=== Begin Enclosure ===
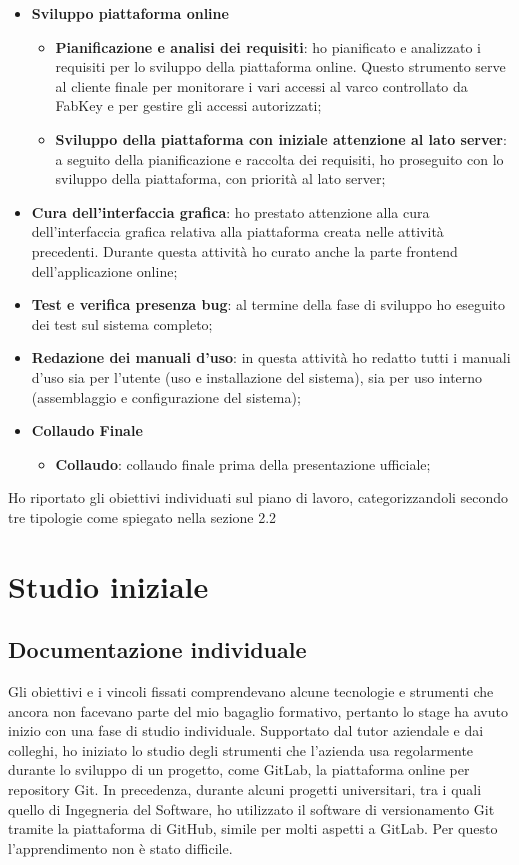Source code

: \begin{itemize}
\item \textbf{Sviluppo piattaforma online}
\begin{itemize}
	\item \textbf{Pianificazione e analisi dei requisiti}: ho pianificato e analizzato i requisiti per lo sviluppo della piattaforma online. Questo strumento serve al cliente finale per monitorare i vari accessi al varco controllato da FabKey e per gestire gli accessi autorizzati;
	\item \textbf{Sviluppo della piattaforma con iniziale attenzione al lato server}: a seguito della pianificazione e raccolta dei requisiti, ho proseguito con lo sviluppo della piattaforma, con priorità al lato server;
\end{itemize}

\item \textbf{Cura dell'interfaccia grafica}: ho prestato attenzione alla cura dell'interfaccia grafica relativa alla piattaforma creata nelle attività precedenti. Durante questa attività ho curato anche la parte frontend dell'applicazione online;
\item \textbf{Test e verifica presenza bug}: al termine della fase di sviluppo ho eseguito dei test sul sistema completo;
\item \textbf{Redazione dei manuali d’uso}: in questa attività ho redatto tutti i manuali d'uso sia per l'utente (uso e installazione del sistema), sia per uso interno (assemblaggio e configurazione del sistema);

\item \textbf{Collaudo Finale}
\begin{itemize}
	\item \textbf{Collaudo}: collaudo finale prima della presentazione ufficiale;
\end{itemize}
\end{itemize}

\medskip

Ho riportato gli obiettivi individuati sul piano di lavoro, categorizzandoli secondo tre tipologie come spiegato nella sezione 2.2


\section{Studio iniziale}
\subsection{Documentazione individuale}
Gli obiettivi e i vincoli fissati comprendevano alcune tecnologie e strumenti che ancora non facevano parte del mio bagaglio formativo, pertanto lo stage ha avuto inizio con una fase di studio individuale.
Supportato dal tutor aziendale e dai colleghi, ho iniziato lo studio degli strumenti che l'azienda usa regolarmente durante lo sviluppo di un progetto, come GitLab, la piattaforma online per repository Git. In precedenza, durante alcuni progetti universitari, tra i quali quello di Ingegneria del Software, ho utilizzato il software di versionamento Git tramite la piattaforma di GitHub, simile per molti aspetti a GitLab. Per questo l'apprendimento non è stato difficile.

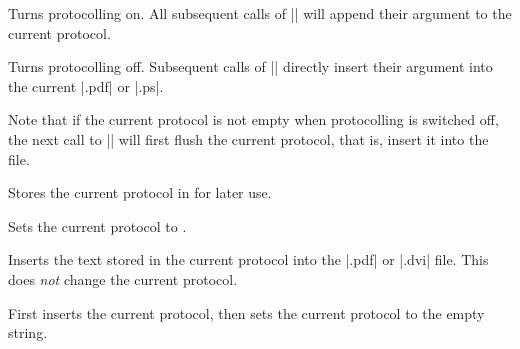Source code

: \begin{command}{\pgfsysprotocol@bufferedtrue}
  Turns protocolling on. All subsequent calls of
  |\pgfsysprotocol@literal| will append their argument to the current
  protocol. 
\end{command}

\begin{command}{\pgfsysprotocol@bufferedfalse}
  Turns protocolling off. Subsequent calls of
  |\pgfsysprotocol@literal| directly insert their argument into the
  current |.pdf| or |.ps|.

  Note that if the current protocol is not empty when protocolling is
  switched off, the next call to |\pgfsysprotocol@literal| will first
  flush the current protocol, that is, insert it into the file.
\end{command}

\begin{command}{\pgfsysprotocol@getcurrentprotocol{}}
  Stores the current protocol in  for later use.
\end{command}

\begin{command}{\pgfsysprotocol@setcurrentprotocol{}}
  Sets the current protocol to .
\end{command}

\begin{command}{\pgfsysprotocol@invokecurrentprotocol}
  Inserts the text stored in the current protocol into the |.pdf| or
  |.dvi| file. This does \emph{not} change the current protocol.
\end{command}

\begin{command}{\pgfsysprotocol@flushcurrentprotocol}
  First inserts the current protocol, then sets the current protocol
  to the empty string.
\end{command}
=== End Enclosure ===
What you are asked to do:
Could you reproduce exactly, and only, the lines from the start of the records through the line containing "Gli obiettivi e", leaving out the pictures?

Task solution:
Source code

: \begin{itemize}
\item \textbf{Sviluppo piattaforma online}
\begin{itemize}
	\item \textbf{Pianificazione e analisi dei requisiti}: ho pianificato e analizzato i requisiti per lo sviluppo della piattaforma online. Questo strumento serve al cliente finale per monitorare i vari accessi al varco controllato da FabKey e per gestire gli accessi autorizzati;
	\item \textbf{Sviluppo della piattaforma con iniziale attenzione al lato server}: a seguito della pianificazione e raccolta dei requisiti, ho proseguito con lo sviluppo della piattaforma, con priorità al lato server;
\end{itemize}

\item \textbf{Cura dell'interfaccia grafica}: ho prestato attenzione alla cura dell'interfaccia grafica relativa alla piattaforma creata nelle attività precedenti. Durante questa attività ho curato anche la parte frontend dell'applicazione online;
\item \textbf{Test e verifica presenza bug}: al termine della fase di sviluppo ho eseguito dei test sul sistema completo;
\item \textbf{Redazione dei manuali d’uso}: in questa attività ho redatto tutti i manuali d'uso sia per l'utente (uso e installazione del sistema), sia per uso interno (assemblaggio e configurazione del sistema);

\item \textbf{Collaudo Finale}
\begin{itemize}
	\item \textbf{Collaudo}: collaudo finale prima della presentazione ufficiale;
\end{itemize}
\end{itemize}

\medskip

Ho riportato gli obiettivi individuati sul piano di lavoro, categorizzandoli secondo tre tipologie come spiegato nella sezione 2.2


\section{Studio iniziale}
\subsection{Documentazione individuale}
Gli obiettivi e i vincoli fissati comprendevano alcune tecnologie e strumenti che ancora non facevano parte del mio bagaglio formativo, pertanto lo stage ha avuto inizio con una fase di studio individuale.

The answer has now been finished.